As time passed, my purchases were becoming pretty paltry, almost non-existent. Had I run out of purposes for buying different situational shooters? Eee-gads! Would I ever buy another gun again? I sure hope so!

The factory-fitted “W” mainspring makes this gun even more rare and special.
Tank also added some exhibition-grade Herrett Roper stocks to his prize.

A New Kind Of Hunt

Now, instead of hunting for guns, I was hunting for a purpose! One day, it hits me, POW! Right between the eyes! That’s how it usually happens — when you least expect it. While innocently (no, really) perusing my local gun shop, I see it! I screw-up by making eye contact, a dumb rookie mistake, but it’s too late. It sees me, too!

Mixed in among the used pistols was a Smith & Wesson 5-screw pre-29 model. It was priced about 1/4 its normal value, raising suspicion and caution. I cooly check with the counter crew and am informed it has a factory letter, with a catch. Apparently, it left the factory as a Pre-25 .45 ACP but it now has a .44 Magnum barrel and cylinder.

It was now time to cogitate for a purpose so I could somehow make this reassembled prodigy of parts mine. This particular 5-screw was manufactured in 1956 with a 6.5″ barrel and left the factory with target stocks, hammer and trigger. It also has the rare factory “W” mainspring for a smoother action. Despite being tickled about the .44 Magnum caliber conversion, I had yet come up with the reason I needed.

Idol Invention

Suddenly, a new purpose starts forming. Being a confirmed student of Elmer Keith and having a deep admiration for the writings of Skeeter Skelton, this blued-steel Rembrandt was beginning to fill a niche I had previously neglected — or perhaps invented.

Skeeter wrote of a favored fictional character of mine by the name of Dobe Grant, a hybrid of men Skeet worked with mixed with a bit of himself. A treasured tale involves Skeet and Dobe building some Colt SAA’s with extra parts the old codger had on hand. With my hyper-imaginative mind, I construe this to be a Skeeter/Dobe concocted cannon of sorts.

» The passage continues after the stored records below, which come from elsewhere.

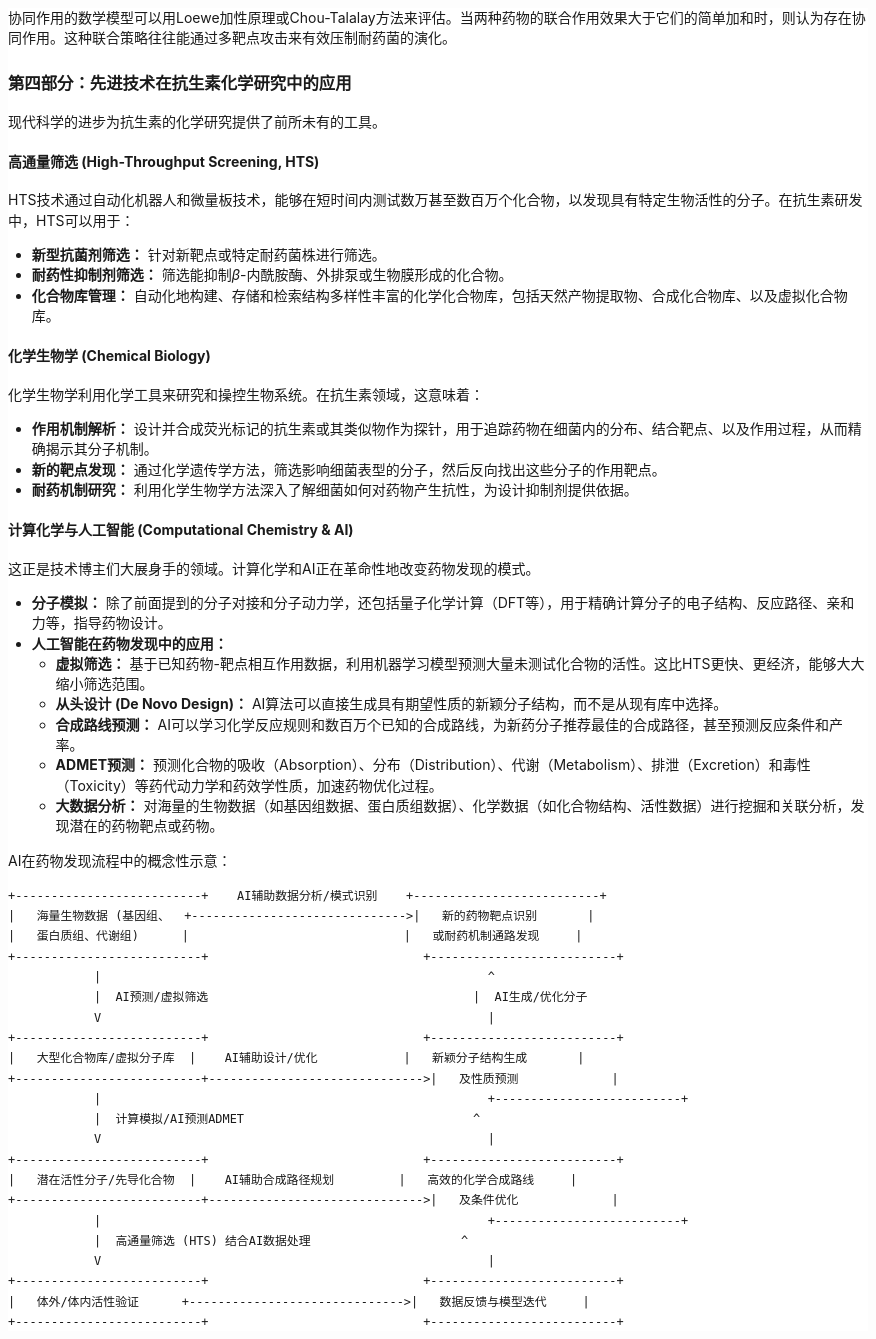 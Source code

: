 协同作用的数学模型可以用Loewe加性原理或Chou-Talalay方法来评估。当两种药物的联合作用效果大于它们的简单加和时，则认为存在协同作用。这种联合策略往往能通过多靶点攻击来有效压制耐药菌的演化。

### 第四部分：先进技术在抗生素化学研究中的应用

现代科学的进步为抗生素的化学研究提供了前所未有的工具。

#### 高通量筛选 (High-Throughput Screening, HTS)

HTS技术通过自动化机器人和微量板技术，能够在短时间内测试数万甚至数百万个化合物，以发现具有特定生物活性的分子。在抗生素研发中，HTS可以用于：
*   **新型抗菌剂筛选：** 针对新靶点或特定耐药菌株进行筛选。
*   **耐药性抑制剂筛选：** 筛选能抑制$\beta$-内酰胺酶、外排泵或生物膜形成的化合物。
*   **化合物库管理：** 自动化地构建、存储和检索结构多样性丰富的化学化合物库，包括天然产物提取物、合成化合物库、以及虚拟化合物库。

#### 化学生物学 (Chemical Biology)

化学生物学利用化学工具来研究和操控生物系统。在抗生素领域，这意味着：
*   **作用机制解析：** 设计并合成荧光标记的抗生素或其类似物作为探针，用于追踪药物在细菌内的分布、结合靶点、以及作用过程，从而精确揭示其分子机制。
*   **新的靶点发现：** 通过化学遗传学方法，筛选影响细菌表型的分子，然后反向找出这些分子的作用靶点。
*   **耐药机制研究：** 利用化学生物学方法深入了解细菌如何对药物产生抗性，为设计抑制剂提供依据。

#### 计算化学与人工智能 (Computational Chemistry & AI)

这正是技术博主们大展身手的领域。计算化学和AI正在革命性地改变药物发现的模式。

*   **分子模拟：** 除了前面提到的分子对接和分子动力学，还包括量子化学计算（DFT等），用于精确计算分子的电子结构、反应路径、亲和力等，指导药物设计。
*   **人工智能在药物发现中的应用：**
    *   **虚拟筛选：** 基于已知药物-靶点相互作用数据，利用机器学习模型预测大量未测试化合物的活性。这比HTS更快、更经济，能够大大缩小筛选范围。
    *   **从头设计 (De Novo Design)：** AI算法可以直接生成具有期望性质的新颖分子结构，而不是从现有库中选择。
    *   **合成路线预测：** AI可以学习化学反应规则和数百万个已知的合成路线，为新药分子推荐最佳的合成路径，甚至预测反应条件和产率。
    *   **ADMET预测：** 预测化合物的吸收（Absorption）、分布（Distribution）、代谢（Metabolism）、排泄（Excretion）和毒性（Toxicity）等药代动力学和药效学性质，加速药物优化过程。
    *   **大数据分析：** 对海量的生物数据（如基因组数据、蛋白质组数据）、化学数据（如化合物结构、活性数据）进行挖掘和关联分析，发现潜在的药物靶点或药物。

AI在药物发现流程中的概念性示意：

```
+--------------------------+    AI辅助数据分析/模式识别    +--------------------------+
|   海量生物数据 (基因组、  +------------------------------>|   新的药物靶点识别       |
|   蛋白质组、代谢组)      |                              |   或耐药机制通路发现     |
+--------------------------+                              +--------------------------+
            |                                                      ^
            |  AI预测/虚拟筛选                                     |  AI生成/优化分子
            V                                                      |
+--------------------------+                              +--------------------------+
|   大型化合物库/虚拟分子库  |    AI辅助设计/优化            |   新颖分子结构生成       |
+--------------------------+------------------------------>|   及性质预测             |
            |                                                      +--------------------------+
            |  计算模拟/AI预测ADMET                                ^
            V                                                      |
+--------------------------+                              +--------------------------+
|   潜在活性分子/先导化合物  |    AI辅助合成路径规划         |   高效的化学合成路线     |
+--------------------------+------------------------------>|   及条件优化             |
            |                                                      +--------------------------+
            |  高通量筛选 (HTS) 结合AI数据处理                     ^
            V                                                      |
+--------------------------+                              +--------------------------+
|   体外/体内活性验证      +------------------------------>|   数据反馈与模型迭代     |
+--------------------------+                              +--------------------------+
```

Add to the fact Elmer helped develop the cartridge and loved the 4″ Model 29, things were jelling together nicely in my jellified brain. Elmer also loved the convenience of carrying a 4″ .44 Magnum for targets of opportunity.

Skeeter enjoyed the ability to easily conceal and carry a 4″ shorty. Dobe Grant had no qualms about swapping out parts to make a new caliber gun so why should I? Plus, it would probably be the only time I could actually afford a coveted 5-screw S&W six-gun. I needed that ideal “idol” six-shooter!

Now I had the reasons for purchasing the gun I never knew I needed. I’m sure you’ve been there, a time or two. Obviously, I ended up buying the gun.

Tank’s pre-29 cartridge modified 5-screw sleeps a Milt Sparks AW200 carved shuck,
perfect for holding the “Idol” gun and the thoughts, dreams and ideas of Tank’s mentors.

A Spruce-Up

A gun paying homage to such important men in my life was deserving of some special treatment. I ordered a set of Herrett Roper stocks and a Milt Sparks carved AW200 shuck.

Every time I strap it on I’m reminded of the great men who lived before me as I honor them by wearing such a rig. I discovered the idol gun 15 years ago and I’m proud to say I’ve figured out several more “purpose” guns since then.

We can all find a purpose if we look hard enough. Hopefully you’ll find your purpose in life and enjoy it as much as I enjoy mine. If you ever need help finding motivation for buying a gun, drop me a line because I’m sure we can come up with several you never thought about before.